Source texts of formatted documents:
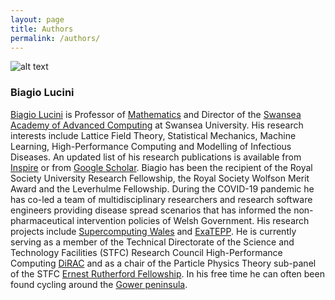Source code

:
 ```yaml
---
layout: page
title: Authors
permalink: /authors/
---
```


![alt text](../figures/biagio_pic2.png)
### **Biagio Lucini**
[Biagio Lucini](https://www.swansea.ac.uk/staff/b.lucini/) is Professor of [Mathematics](https://www.swansea.ac.uk/maths/) and Director of the [Swansea Academy of Advanced Computing](https://www.swansea.ac.uk/compsci/swansea-academy-of-advanced-computing-sa2c/) at Swansea University. His research interests include Lattice Field Theory, Statistical Mechanics, Machine Learning, High-Performance Computing and Modelling of Infectious Diseases. An updated list of his research publications is available from [Inspire](https://inspirehep.net/authors/1032622?ui-citation-summary=true) or from [Google Scholar](https://scholar.google.com/citations?user=B8oZzXAAAAAJ&hl=en&inst=15992813652391199708). Biagio has been the recipient of the Royal Society University Research Fellowship, the Royal Society Wolfson Merit Award and the Leverhulme Fellowship. During the COVID-19 pandemic he has co-led a team of multidisciplinary researchers and research software engineers providing disease spread scenarios that has informed the non-pharmaceutical intervention policies of Welsh Government. His research projects include [Supercomputing Wales](https://www.supercomputing.wales/) and [ExaTEPP](https://www.hartree.stfc.ac.uk/work-with-us/projects/exatepp/). He is currently serving as a member of the Technical Directorate of the Science and Technology Facilities (STFC) Research Council High-Performance Computing [DiRAC](https://dirac.ac.uk/) and as a chair of the Particle Physics Theory sub-panel of the STFC [Ernest Rutherford Fellowship](https://www.ukri.org/what-we-do/developing-people-and-skills/stfc/fellowships/ernest-rutherford-fellowships/). In his free time he can often been found cycling around the [Gower peninsula](https://www.visitwales.com/destinations/west-wales/swansea-bay/exploring-gower-peninsula).   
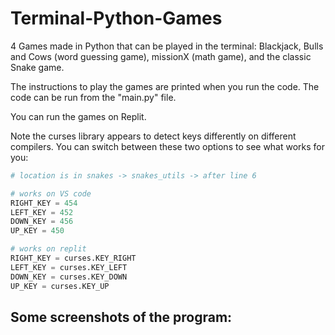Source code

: # Terminal-Python-Games
4 Games made in Python that can be played in the terminal: Blackjack, Bulls and Cows (word guessing game), missionX (math game), and the classic Snake game.

The instructions to play the games are printed when you run the code. The code can be run from the "main.py" file.

You can run the games on Replit.

Note the curses library appears to detect keys differently on different compilers. You can switch between these two options to see what works for you:
```python
# location is in snakes -> snakes_utils -> after line 6

# works on VS code
RIGHT_KEY = 454
LEFT_KEY = 452
DOWN_KEY = 456
UP_KEY = 450

# works on replit
RIGHT_KEY = curses.KEY_RIGHT
LEFT_KEY = curses.KEY_LEFT
DOWN_KEY = curses.KEY_DOWN
UP_KEY = curses.KEY_UP

```

## Some screenshots of the program:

What is being asked> Set the preceding data down again word for word, omitting images.

Exercise output>
Source code

:
 ```yaml
---
layout: page
title: Authors
permalink: /authors/
---
```


![alt text](../figures/biagio_pic2.png)
### **Biagio Lucini**
[Biagio Lucini](https://www.swansea.ac.uk/staff/b.lucini/) is Professor of [Mathematics](https://www.swansea.ac.uk/maths/) and Director of the [Swansea Academy of Advanced Computing](https://www.swansea.ac.uk/compsci/swansea-academy-of-advanced-computing-sa2c/) at Swansea University. His research interests include Lattice Field Theory, Statistical Mechanics, Machine Learning, High-Performance Computing and Modelling of Infectious Diseases. An updated list of his research publications is available from [Inspire](https://inspirehep.net/authors/1032622?ui-citation-summary=true) or from [Google Scholar](https://scholar.google.com/citations?user=B8oZzXAAAAAJ&hl=en&inst=15992813652391199708). Biagio has been the recipient of the Royal Society University Research Fellowship, the Royal Society Wolfson Merit Award and the Leverhulme Fellowship. During the COVID-19 pandemic he has co-led a team of multidisciplinary researchers and research software engineers providing disease spread scenarios that has informed the non-pharmaceutical intervention policies of Welsh Government. His research projects include [Supercomputing Wales](https://www.supercomputing.wales/) and [ExaTEPP](https://www.hartree.stfc.ac.uk/work-with-us/projects/exatepp/). He is currently serving as a member of the Technical Directorate of the Science and Technology Facilities (STFC) Research Council High-Performance Computing [DiRAC](https://dirac.ac.uk/) and as a chair of the Particle Physics Theory sub-panel of the STFC [Ernest Rutherford Fellowship](https://www.ukri.org/what-we-do/developing-people-and-skills/stfc/fellowships/ernest-rutherford-fellowships/). In his free time he can often been found cycling around the [Gower peninsula](https://www.visitwales.com/destinations/west-wales/swansea-bay/exploring-gower-peninsula).   
Source code

: # Terminal-Python-Games
4 Games made in Python that can be played in the terminal: Blackjack, Bulls and Cows (word guessing game), missionX (math game), and the classic Snake game.

The instructions to play the games are printed when you run the code. The code can be run from the "main.py" file.

You can run the games on Replit.

Note the curses library appears to detect keys differently on different compilers. You can switch between these two options to see what works for you:
```python
# location is in snakes -> snakes_utils -> after line 6

# works on VS code
RIGHT_KEY = 454
LEFT_KEY = 452
DOWN_KEY = 456
UP_KEY = 450

# works on replit
RIGHT_KEY = curses.KEY_RIGHT
LEFT_KEY = curses.KEY_LEFT
DOWN_KEY = curses.KEY_DOWN
UP_KEY = curses.KEY_UP

```

## Some screenshots of the program:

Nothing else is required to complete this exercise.